## Supplied entries:
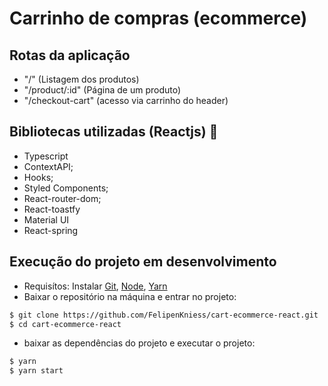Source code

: # Carrinho de compras (ecommerce)

## Rotas da aplicação
- "/" (Listagem dos produtos)
- "/product/:id" (Página de um produto)
- "/checkout-cart" (acesso via carrinho do header)

## Bibliotecas utilizadas (Reactjs) 🚀
- Typescript
- ContextAPI;
- Hooks;
- Styled Components;
- React-router-dom;
- React-toastfy
- Material UI
- React-spring

## Execução do projeto em desenvolvimento
- Requisítos: Instalar [Git](https://git-scm.com/), [Node](https://nodejs.org/en/), [Yarn](https://yarnpkg.com/)
- Baixar o repositório na máquina e entrar no projeto:
```bash
$ git clone https://github.com/FelipenKniess/cart-ecommerce-react.git
$ cd cart-ecommerce-react
```
- baixar as dependências do projeto e executar o projeto:
```bash
$ yarn
$ yarn start
```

## What to produce:
Show all lines from the records above where the word "projeto" occurs.

## Result for this exercise:
## Execução do projeto em desenvolvimento
- Baixar o repositório na máquina e entrar no projeto:
- baixar as dependências do projeto e executar o projeto:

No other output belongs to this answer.